**** Material for this exercise

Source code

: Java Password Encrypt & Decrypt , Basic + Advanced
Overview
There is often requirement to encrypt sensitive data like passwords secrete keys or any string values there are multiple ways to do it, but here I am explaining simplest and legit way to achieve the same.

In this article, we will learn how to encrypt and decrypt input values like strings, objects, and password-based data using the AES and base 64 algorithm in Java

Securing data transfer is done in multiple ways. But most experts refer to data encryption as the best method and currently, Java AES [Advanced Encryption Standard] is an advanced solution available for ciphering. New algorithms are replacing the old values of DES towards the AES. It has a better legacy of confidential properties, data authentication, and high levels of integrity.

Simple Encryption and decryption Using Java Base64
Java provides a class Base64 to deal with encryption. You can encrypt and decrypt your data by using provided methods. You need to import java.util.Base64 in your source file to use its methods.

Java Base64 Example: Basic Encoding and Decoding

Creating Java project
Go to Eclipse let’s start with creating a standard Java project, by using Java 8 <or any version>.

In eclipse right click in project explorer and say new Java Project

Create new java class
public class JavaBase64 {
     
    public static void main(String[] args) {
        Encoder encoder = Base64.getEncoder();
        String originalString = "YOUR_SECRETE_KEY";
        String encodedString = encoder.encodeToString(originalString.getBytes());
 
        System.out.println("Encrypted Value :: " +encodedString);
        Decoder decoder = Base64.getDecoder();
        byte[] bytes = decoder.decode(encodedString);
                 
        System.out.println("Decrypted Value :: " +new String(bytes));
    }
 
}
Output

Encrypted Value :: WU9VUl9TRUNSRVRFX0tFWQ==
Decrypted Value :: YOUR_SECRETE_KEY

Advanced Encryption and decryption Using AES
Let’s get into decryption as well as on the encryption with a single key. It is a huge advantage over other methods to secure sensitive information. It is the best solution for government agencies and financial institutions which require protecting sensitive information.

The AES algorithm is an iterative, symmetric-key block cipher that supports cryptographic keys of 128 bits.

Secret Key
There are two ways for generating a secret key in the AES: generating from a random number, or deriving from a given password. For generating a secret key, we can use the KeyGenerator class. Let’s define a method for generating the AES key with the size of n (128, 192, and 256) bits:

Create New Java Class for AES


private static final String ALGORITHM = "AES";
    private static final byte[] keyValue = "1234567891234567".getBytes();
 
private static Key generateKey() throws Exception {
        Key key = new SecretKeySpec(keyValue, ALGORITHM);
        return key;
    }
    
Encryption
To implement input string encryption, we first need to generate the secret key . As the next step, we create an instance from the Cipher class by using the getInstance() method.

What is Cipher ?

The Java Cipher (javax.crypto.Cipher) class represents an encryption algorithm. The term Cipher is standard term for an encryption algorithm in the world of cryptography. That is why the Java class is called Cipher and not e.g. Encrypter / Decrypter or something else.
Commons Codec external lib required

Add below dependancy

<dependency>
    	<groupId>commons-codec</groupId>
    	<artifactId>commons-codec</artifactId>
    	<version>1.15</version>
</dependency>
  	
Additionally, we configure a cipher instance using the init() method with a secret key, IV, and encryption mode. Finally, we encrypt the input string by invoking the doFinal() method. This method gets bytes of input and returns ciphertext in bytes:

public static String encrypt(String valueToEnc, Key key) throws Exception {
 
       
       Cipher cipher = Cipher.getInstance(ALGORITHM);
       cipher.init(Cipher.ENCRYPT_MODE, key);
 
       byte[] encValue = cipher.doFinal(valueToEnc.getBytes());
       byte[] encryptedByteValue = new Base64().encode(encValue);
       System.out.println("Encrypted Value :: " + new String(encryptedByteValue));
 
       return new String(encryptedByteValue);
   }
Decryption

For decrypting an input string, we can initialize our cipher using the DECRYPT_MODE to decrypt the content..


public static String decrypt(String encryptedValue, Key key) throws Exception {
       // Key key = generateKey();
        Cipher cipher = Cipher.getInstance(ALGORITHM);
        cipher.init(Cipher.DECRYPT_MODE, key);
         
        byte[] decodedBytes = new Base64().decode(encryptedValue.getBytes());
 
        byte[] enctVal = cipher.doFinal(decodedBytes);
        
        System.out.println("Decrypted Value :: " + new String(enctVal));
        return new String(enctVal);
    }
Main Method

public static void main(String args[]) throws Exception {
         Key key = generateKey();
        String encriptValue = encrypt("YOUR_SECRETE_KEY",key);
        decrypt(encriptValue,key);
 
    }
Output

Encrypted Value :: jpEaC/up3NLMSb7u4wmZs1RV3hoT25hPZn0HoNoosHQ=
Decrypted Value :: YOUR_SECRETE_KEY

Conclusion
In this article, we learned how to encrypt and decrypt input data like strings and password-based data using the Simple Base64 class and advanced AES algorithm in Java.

********

* Exercise goal:
Print out all the material above, unaltered.

* Response for this exercise:
Source code

: Java Password Encrypt & Decrypt , Basic + Advanced
Overview
There is often requirement to encrypt sensitive data like passwords secrete keys or any string values there are multiple ways to do it, but here I am explaining simplest and legit way to achieve the same.

In this article, we will learn how to encrypt and decrypt input values like strings, objects, and password-based data using the AES and base 64 algorithm in Java

Securing data transfer is done in multiple ways. But most experts refer to data encryption as the best method and currently, Java AES [Advanced Encryption Standard] is an advanced solution available for ciphering. New algorithms are replacing the old values of DES towards the AES. It has a better legacy of confidential properties, data authentication, and high levels of integrity.

Simple Encryption and decryption Using Java Base64
Java provides a class Base64 to deal with encryption. You can encrypt and decrypt your data by using provided methods. You need to import java.util.Base64 in your source file to use its methods.

Java Base64 Example: Basic Encoding and Decoding

Creating Java project
Go to Eclipse let’s start with creating a standard Java project, by using Java 8 <or any version>.

In eclipse right click in project explorer and say new Java Project

Create new java class
public class JavaBase64 {
     
    public static void main(String[] args) {
        Encoder encoder = Base64.getEncoder();
        String originalString = "YOUR_SECRETE_KEY";
        String encodedString = encoder.encodeToString(originalString.getBytes());
 
        System.out.println("Encrypted Value :: " +encodedString);
        Decoder decoder = Base64.getDecoder();
        byte[] bytes = decoder.decode(encodedString);
                 
        System.out.println("Decrypted Value :: " +new String(bytes));
    }
 
}
Output

Encrypted Value :: WU9VUl9TRUNSRVRFX0tFWQ==
Decrypted Value :: YOUR_SECRETE_KEY

Advanced Encryption and decryption Using AES
Let’s get into decryption as well as on the encryption with a single key. It is a huge advantage over other methods to secure sensitive information. It is the best solution for government agencies and financial institutions which require protecting sensitive information.

The AES algorithm is an iterative, symmetric-key block cipher that supports cryptographic keys of 128 bits.

Secret Key
There are two ways for generating a secret key in the AES: generating from a random number, or deriving from a given password. For generating a secret key, we can use the KeyGenerator class. Let’s define a method for generating the AES key with the size of n (128, 192, and 256) bits:

Create New Java Class for AES


private static final String ALGORITHM = "AES";
    private static final byte[] keyValue = "1234567891234567".getBytes();
 
private static Key generateKey() throws Exception {
        Key key = new SecretKeySpec(keyValue, ALGORITHM);
        return key;
    }
    
Encryption
To implement input string encryption, we first need to generate the secret key . As the next step, we create an instance from the Cipher class by using the getInstance() method.

What is Cipher ?

The Java Cipher (javax.crypto.Cipher) class represents an encryption algorithm. The term Cipher is standard term for an encryption algorithm in the world of cryptography. That is why the Java class is called Cipher and not e.g. Encrypter / Decrypter or something else.
Commons Codec external lib required

Add below dependancy

<dependency>
    	<groupId>commons-codec</groupId>
    	<artifactId>commons-codec</artifactId>
    	<version>1.15</version>
</dependency>
  	
Additionally, we configure a cipher instance using the init() method with a secret key, IV, and encryption mode. Finally, we encrypt the input string by invoking the doFinal() method. This method gets bytes of input and returns ciphertext in bytes:

public static String encrypt(String valueToEnc, Key key) throws Exception {
 
       
       Cipher cipher = Cipher.getInstance(ALGORITHM);
       cipher.init(Cipher.ENCRYPT_MODE, key);
 
       byte[] encValue = cipher.doFinal(valueToEnc.getBytes());
       byte[] encryptedByteValue = new Base64().encode(encValue);
       System.out.println("Encrypted Value :: " + new String(encryptedByteValue));
 
       return new String(encryptedByteValue);
   }
Decryption

For decrypting an input string, we can initialize our cipher using the DECRYPT_MODE to decrypt the content..


public static String decrypt(String encryptedValue, Key key) throws Exception {
       // Key key = generateKey();
        Cipher cipher = Cipher.getInstance(ALGORITHM);
        cipher.init(Cipher.DECRYPT_MODE, key);
         
        byte[] decodedBytes = new Base64().decode(encryptedValue.getBytes());
 
        byte[] enctVal = cipher.doFinal(decodedBytes);
        
        System.out.println("Decrypted Value :: " + new String(enctVal));
        return new String(enctVal);
    }
Main Method

public static void main(String args[]) throws Exception {
         Key key = generateKey();
        String encriptValue = encrypt("YOUR_SECRETE_KEY",key);
        decrypt(encriptValue,key);
 
    }
Output

Encrypted Value :: jpEaC/up3NLMSb7u4wmZs1RV3hoT25hPZn0HoNoosHQ=
Decrypted Value :: YOUR_SECRETE_KEY

Conclusion
In this article, we learned how to encrypt and decrypt input data like strings and password-based data using the Simple Base64 class and advanced AES algorithm in Java.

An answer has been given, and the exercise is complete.